Quand on est de mauvaise foi, on s'imagine que tout le monde est de mauvaise foi, or ce n'est pas le cas de Manuscritdepot.com qui est un organisme à but non lucratif au service des auteurs et non au profits de ses fondateurs. C'est peut-être ce qui dérange le plus Monsieur Philippe.
Envoyé par Normand Payette |  |  |  |  |  | 27 mai 2005 - 21 h 45 Le Web mondial et la vision Bonjour
Je suis surpris qu'en 2005, un propriétaire de site Web en soit encore à confondre un nom de domaine utilisant un terme très "générique" comme MANUSCRIT et sa propriété privée...!
Cette mentalité fait preuve d'un compréhension extrêmement fautive de la réalité de l'Internet mondial... d'autant plus que le site de la FRANCE est radicalement distant du site du QUÉBEC, en termes géographiques... sans parler de la valeur radicalement distincte offerte par le site du Québec, comparativement au site de la FRANCE...
Même Microsift permet l'utilisation de "WINDOW", dans des noms de domaines, car window-cleaner.com ou window-and-doors.com PEUVENT exister, sans pomper l'air de Billy...

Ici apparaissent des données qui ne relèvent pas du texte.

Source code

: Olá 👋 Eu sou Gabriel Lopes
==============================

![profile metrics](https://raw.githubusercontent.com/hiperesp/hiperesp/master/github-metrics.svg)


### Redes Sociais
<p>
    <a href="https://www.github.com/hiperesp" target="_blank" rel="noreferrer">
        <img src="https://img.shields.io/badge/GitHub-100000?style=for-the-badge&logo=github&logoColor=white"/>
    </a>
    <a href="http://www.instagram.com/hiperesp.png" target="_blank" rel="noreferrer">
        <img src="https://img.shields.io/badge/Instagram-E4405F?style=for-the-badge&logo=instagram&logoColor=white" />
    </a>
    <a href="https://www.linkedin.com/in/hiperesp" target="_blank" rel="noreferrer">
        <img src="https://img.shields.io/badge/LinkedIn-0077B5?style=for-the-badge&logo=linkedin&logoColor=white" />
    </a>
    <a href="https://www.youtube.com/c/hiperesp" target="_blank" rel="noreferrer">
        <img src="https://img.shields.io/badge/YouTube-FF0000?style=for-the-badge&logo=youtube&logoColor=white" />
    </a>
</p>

MANUSCRIT est un terme universel non appropriable par quiconque, telle une marque de commerce... Sinon, j'achète immédiatement "AUTO" "AVION" ET "ORDINATEUR" et j'actionne la planète !!
(Scuzez l'humour noir sombre... mais Ddes fois... !...!...!)
Cordialement...
Pierre Frigon
Ingénieur à la commercialisation Internet planétaire
Envoyé par Pierre Frigon |  |  |  |  |  | 27 mai 2005 - 22 h 14 Protection des noms de domaines À propos des conflits sur les noms de domaines d'Internet, j'ai parcouru quelques sites qui traitent de ce sujet et j'ai trouvé plusieurs articles intéressants, en particulier :
http://smallbusiness.findlaw.com/business-operations/internet/internet-domain-name-trademark.html
Les auteurs affirment que, s'il est facile de protéger des marques de commerce originales comme Pepsi ou Coke, il est difficile sinon impossible de protéger les noms construits autour d'expressions courantes. Les exemples donnés étant : healthanswers.com et stampfinders.com.

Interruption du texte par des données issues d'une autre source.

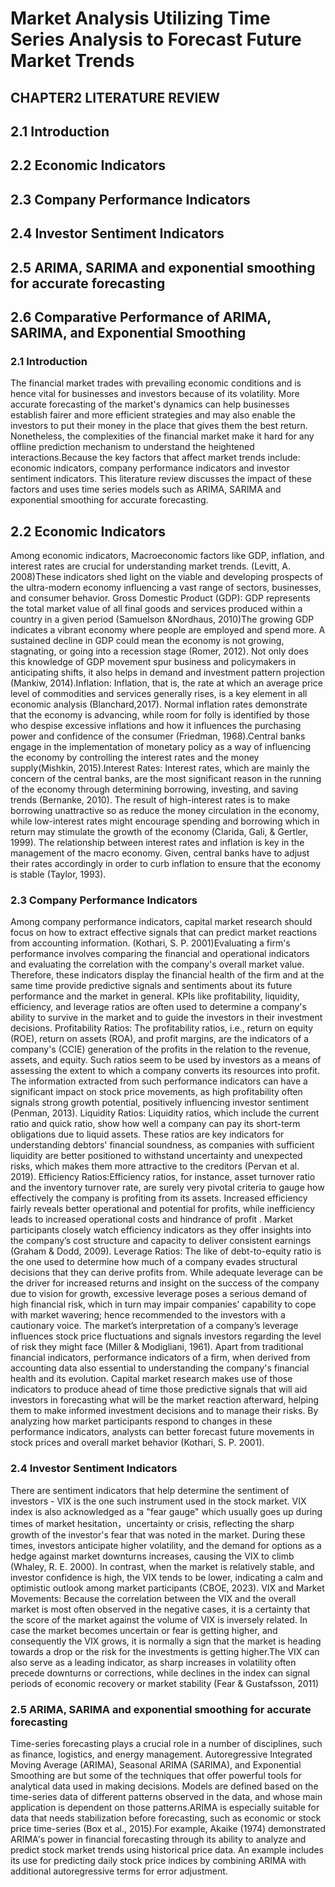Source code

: # Market Analysis Utilizing Time Series Analysis to Forecast Future Market Trends

## CHAPTER2 LITERATURE REVIEW
## 2.1 Introduction 
## 2.2 Economic Indicators 
## 2.3 Company Performance Indicators 
## 2.4 Investor Sentiment Indicators 
## 2.5 ARIMA, SARIMA and exponential smoothing for accurate forecasting 
## 2.6 Comparative Performance of ARIMA, SARIMA, and Exponential Smoothing 


### 2.1 Introduction 
The financial market trades with prevailing economic conditions and is hence vital for businesses and investors because of its volatility. More accurate forecasting of the market's dynamics can help businesses establish fairer and more efficient strategies and may also enable the investors to put their money in the place that gives them the best return. Nonetheless, the complexities of the financial market make it hard for any offline prediction mechanism to understand the heightened interactions.Because the key factors that affect market trends include: economic indicators, company performance indicators and investor sentiment indicators. This literature review discusses the impact of these factors and uses time series models such as ARIMA, SARIMA and exponential smoothing for accurate forecasting.
## 2.2 Economic Indicators 
Among economic indicators, Macroeconomic factors like GDP, inflation, and interest rates are crucial for understanding market trends. (Levitt, A. 2008)These indicators shed light on the viable and developing prospects of the ultra-modern economy influencing a vast range of sectors, businesses, and consumer behavior. 
Gross Domestic Product (GDP): GDP represents the total market value of all final goods and services produced within a country in a given period (Samuelson &Nordhaus, 2010)The growing GDP indicates a vibrant economy where people are employed and spend more. A sustained decline in GDP could mean the economy is not growing, stagnating, or going into a recession stage (Romer, 2012). Not only does this knowledge of GDP movement spur business and policymakers in anticipating shifts, it also helps in demand and investment pattern projection (Mankiw, 2014).Inflation: Inflation, that is, the rate at which an average price level of commodities and services generally rises, is a key element in all economic analysis (Blanchard,2017). Normal inflation rates demonstrate that the economy is advancing, while room for folly is identified by those who despise excessive inflations and how it influences the purchasing power and confidence of the consumer (Friedman, 1968).Central banks engage in the implementation of monetary policy as a way of influencing the economy by controlling the interest rates and the money supply(Mishkin, 2015).Interest Rates: Interest rates, which are mainly the concern of the central banks, are the most significant reason in the running of the economy through determining borrowing, investing, and saving trends (Bernanke, 2010). The result of high-interest rates is to make borrowing unattractive so as reduce the money circulation in the economy, while low-interest rates might encourage spending and borrowing which in return may stimulate the growth of the economy (Clarida, Gali, & Gertler, 1999). The relationship between interest rates and inflation is key in the management of the macro economy. Given, central banks have to adjust their rates accordingly in order to curb inflation to ensure that the economy is stable (Taylor, 1993).

### 2.3 Company Performance Indicators
Among company performance indicators, capital market research should focus on how to extract effective signals that can predict market reactions from accounting information. (Kothari, S. P. 2001)Evaluating a firm's performance involves comparing the financial and operational indicators and evaluating the correlation with the company's overall market value. Therefore, these indicators display the financial health of the firm and at the same time provide predictive signals and sentiments about its future performance and the market in general. KPIs like profitability, liquidity, efficiency, and leverage ratios are often used to determine a company's ability to survive in the market and to guide the investors in their investment decisions. Profitability Ratios: The profitability ratios, i.e., return on equity (ROE), return on assets (ROA), and profit margins, are the indicators of a company's (CCIE) generation of the profits in the relation to the revenue, assets, and equity. Such ratios seem to be used by investors as a means of assessing the extent to which a company converts its resources into profit. The information extracted from such performance indicators can have a significant impact on stock price movements, as high profitability often signals strong growth potential, positively influencing investor sentiment (Penman, 2013). Liquidity Ratios: Liquidity ratios, which include the current ratio and quick ratio, show how well a company can pay its short-term obligations due to liquid assets. These ratios are key indicators for understanding debtors' financial soundness, as companies with sufficient liquidity are better positioned to withstand uncertainty and unexpected risks, which makes them more attractive to the creditors (Pervan et al. 2019). Efficiency Ratios:Efficiency ratios, for instance, asset turnover ratio and the inventory turnover rate, are surely very pivotal criteria to gauge how effectively the company is profiting from its assets. Increased efficiency fairly reveals better operational and potential for profits, while inefficiency leads to increased operational costs and
hindrance of profit . Market participants closely watch efficiency indicators as they offer insights into the company’s cost structure and capacity to deliver consistent earnings (Graham & Dodd, 2009). Leverage Ratios: The like of debt-to-equity ratio is the one used to determine how much of a company evades structural decisions that they can derive profits from. While adequate leverage can be the driver for increased returns and insight on the success of the company due to vision for growth, excessive leverage poses a serious demand of high financial risk, which in turn may impair companies' capability to cope with market wavering; hence recommended to the investors with a cautionary voice. The market’s interpretation of a company’s leverage influences stock price fluctuations and signals investors regarding the level of risk they might face (Miller & Modigliani, 1961). Apart from traditional financial indicators, performance indicators of a firm, when derived from accounting data also essential to understanding the company's financial health and its evolution. Capital market research makes use of those indicators to produce ahead of time those predictive signals that will aid investors in forecasting what will be the market reaction afterward, helping them to make informed investment decisions and to manage their risks. By analyzing how market participants respond to changes in these performance indicators, analysts can better forecast future movements in stock prices and overall market behavior (Kothari, S. P. 2001).
### 2.4 Investor Sentiment Indicators
There are sentiment indicators that help determine the sentiment of investors - VIX is the one such instrument used in the stock market. VIX index is also acknowledged as a "fear gauge" which usually goes up during times of market hesitation，uncertainty or crisis, reflecting the sharp growth of the investor's fear that was noted in the market. During these times, investors anticipate higher volatility, and the demand for options as a hedge against market downturns increases, causing the VIX to climb (Whaley, R. E. 2000). In contrast, when the market is relatively stable, and investor confidence is high, the VIX tends to be lower, indicating a calm and optimistic outlook among market participants (CBOE, 2023). VIX and Market Movements: Because the correlation between the VIX and the overall market is most often observed in the negative cases, it is a certainty that the score of the market against the volume of VIX is inversely related. In case the market becomes uncertain or fear is getting higher, and consequently the VIX grows, it is normally a sign that the market is heading towards a drop or the risk for the investments is getting higher.The VIX can also serve as a leading indicator, as sharp increases in volatility often precede downturns or corrections, while declines in the index can signal periods of economic recovery or market stability (Fear & Gustafsson, 2011)

### 2.5 ARIMA, SARIMA and exponential smoothing for accurate forecasting
Time-series forecasting plays a crucial role in a number of disciplines, such as finance, logistics, and energy management. Autoregressive Integrated Moving Average (ARIMA), Seasonal ARIMA (SARIMA), and Exponential Smoothing are but some of the techniques that offer powerful tools for analytical data used in making decisions. Models are defined based on the time-series data of different patterns observed in the data, and whose main application is dependent on those patterns.ARIMA is especially suitable for data that needs stabilization before forecasting, such as economic or stock price time-series (Box et al., 2015).For example, Akaike (1974) demonstrated ARIMA's power in financial forecasting through its ability to analyze and predict stock market trends using historical price data. An example includes its use for predicting daily stock price indices by combining ARIMA with additional autoregressive terms for error adjustment.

Ce qui semble tout à fait s'appliquer au cas de manuscrit.com ou manuscritdepot.com. Toutefois, il faut se rappeler qu'il est toujours possible d'être poursuivi en justice par une partie de mauvaise foi sur la base d'une argumentation sans fondements.
Malheureusement, cela reste désagréable et possiblement coûteux. Ce qui ne veut pas dire qu'il faille céder devant le premier venu qui se prétend lésé.
Envoyé par C.Y.G. Bilodeau |  |  |  |  |  | 28 mai 2005 - 15 h 16 Faut pas se laisser faire La requête de manuscrit.com est tout à fait abusive et c'est une tentative d'intimidation pour établir une hégémonie commerciale. Cette demande ne tiendra pas 2 secondes juridiquement.
Par ailleurs, pour d'autres raisons, j'ai pris soin de lire très attentivement le contrat d'édition proposé par manuscrit.com (il est en ligne). L'auteur est dépossédé de beaucoup de ses droits au profit mercantile de manuscrit.com.
Pas étonnant que Nicolas Philippe voit d'un mauvais oeil l'activité généreuse de manuscritdepot.com.
Une raison supplémentaire, s'il en était besoin, de résister.
Pourquoi ne pas déposer d'autres noms de domaine pour faire de l'ombre à manuscrit.com. Comme par exemple lemanuscrit.com, monmanuscrit.com, lesmanucrits.com, unmanuscrit.com, manuscrits.com...
Cela occupera Nicolas Philippe de faire la chasse aux parasites.
Envoyé par Pascal MARTIN |  |  |  |  |  | 28 mai 2005 - 21 h 40 La propriété du nom «manuscrit» La première fois que j'ai sursauté relativement à un débat de ce genre, c'est lorsque Coca-Cola a revendiqué la propriété du mot «bleu» et, à moins que ma mémoire me trompe, cette prérogative lui a été refusée.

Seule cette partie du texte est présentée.